Extracted records
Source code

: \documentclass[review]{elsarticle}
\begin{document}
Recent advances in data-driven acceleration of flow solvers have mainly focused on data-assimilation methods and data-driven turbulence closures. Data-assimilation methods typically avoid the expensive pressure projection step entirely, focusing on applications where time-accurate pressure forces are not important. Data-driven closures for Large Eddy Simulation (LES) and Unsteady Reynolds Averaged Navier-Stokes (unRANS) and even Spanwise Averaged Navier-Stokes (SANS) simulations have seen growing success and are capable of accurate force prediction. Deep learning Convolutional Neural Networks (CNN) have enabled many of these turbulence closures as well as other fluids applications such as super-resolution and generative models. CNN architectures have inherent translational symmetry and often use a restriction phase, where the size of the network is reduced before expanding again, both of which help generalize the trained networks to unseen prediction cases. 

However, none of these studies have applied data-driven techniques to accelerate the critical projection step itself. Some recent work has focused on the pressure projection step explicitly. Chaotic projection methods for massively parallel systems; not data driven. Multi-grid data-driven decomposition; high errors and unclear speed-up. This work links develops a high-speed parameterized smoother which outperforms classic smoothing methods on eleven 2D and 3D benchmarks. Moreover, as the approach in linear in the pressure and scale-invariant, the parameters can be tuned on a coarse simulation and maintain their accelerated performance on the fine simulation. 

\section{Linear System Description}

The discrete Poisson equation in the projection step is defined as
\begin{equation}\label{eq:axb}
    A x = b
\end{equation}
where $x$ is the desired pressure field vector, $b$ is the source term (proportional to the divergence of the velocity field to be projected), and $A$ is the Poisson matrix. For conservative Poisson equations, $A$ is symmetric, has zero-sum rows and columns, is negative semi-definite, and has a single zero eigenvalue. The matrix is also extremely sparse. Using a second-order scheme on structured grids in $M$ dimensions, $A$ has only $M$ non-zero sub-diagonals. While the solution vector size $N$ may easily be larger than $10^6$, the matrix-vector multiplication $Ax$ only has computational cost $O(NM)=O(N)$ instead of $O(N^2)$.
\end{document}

Activity
The required answer is the complete data, repeated exactly.

Response for this exercise
Source code

: \documentclass[review]{elsarticle}
\begin{document}
Recent advances in data-driven acceleration of flow solvers have mainly focused on data-assimilation methods and data-driven turbulence closures. Data-assimilation methods typically avoid the expensive pressure projection step entirely, focusing on applications where time-accurate pressure forces are not important. Data-driven closures for Large Eddy Simulation (LES) and Unsteady Reynolds Averaged Navier-Stokes (unRANS) and even Spanwise Averaged Navier-Stokes (SANS) simulations have seen growing success and are capable of accurate force prediction. Deep learning Convolutional Neural Networks (CNN) have enabled many of these turbulence closures as well as other fluids applications such as super-resolution and generative models. CNN architectures have inherent translational symmetry and often use a restriction phase, where the size of the network is reduced before expanding again, both of which help generalize the trained networks to unseen prediction cases. 

However, none of these studies have applied data-driven techniques to accelerate the critical projection step itself. Some recent work has focused on the pressure projection step explicitly. Chaotic projection methods for massively parallel systems; not data driven. Multi-grid data-driven decomposition; high errors and unclear speed-up. This work links develops a high-speed parameterized smoother which outperforms classic smoothing methods on eleven 2D and 3D benchmarks. Moreover, as the approach in linear in the pressure and scale-invariant, the parameters can be tuned on a coarse simulation and maintain their accelerated performance on the fine simulation. 

\section{Linear System Description}

The discrete Poisson equation in the projection step is defined as
\begin{equation}\label{eq:axb}
    A x = b
\end{equation}
where $x$ is the desired pressure field vector, $b$ is the source term (proportional to the divergence of the velocity field to be projected), and $A$ is the Poisson matrix. For conservative Poisson equations, $A$ is symmetric, has zero-sum rows and columns, is negative semi-definite, and has a single zero eigenvalue. The matrix is also extremely sparse. Using a second-order scheme on structured grids in $M$ dimensions, $A$ has only $M$ non-zero sub-diagonals. While the solution vector size $N$ may easily be larger than $10^6$, the matrix-vector multiplication $Ax$ only has computational cost $O(NM)=O(N)$ instead of $O(N^2)$.
\end{document}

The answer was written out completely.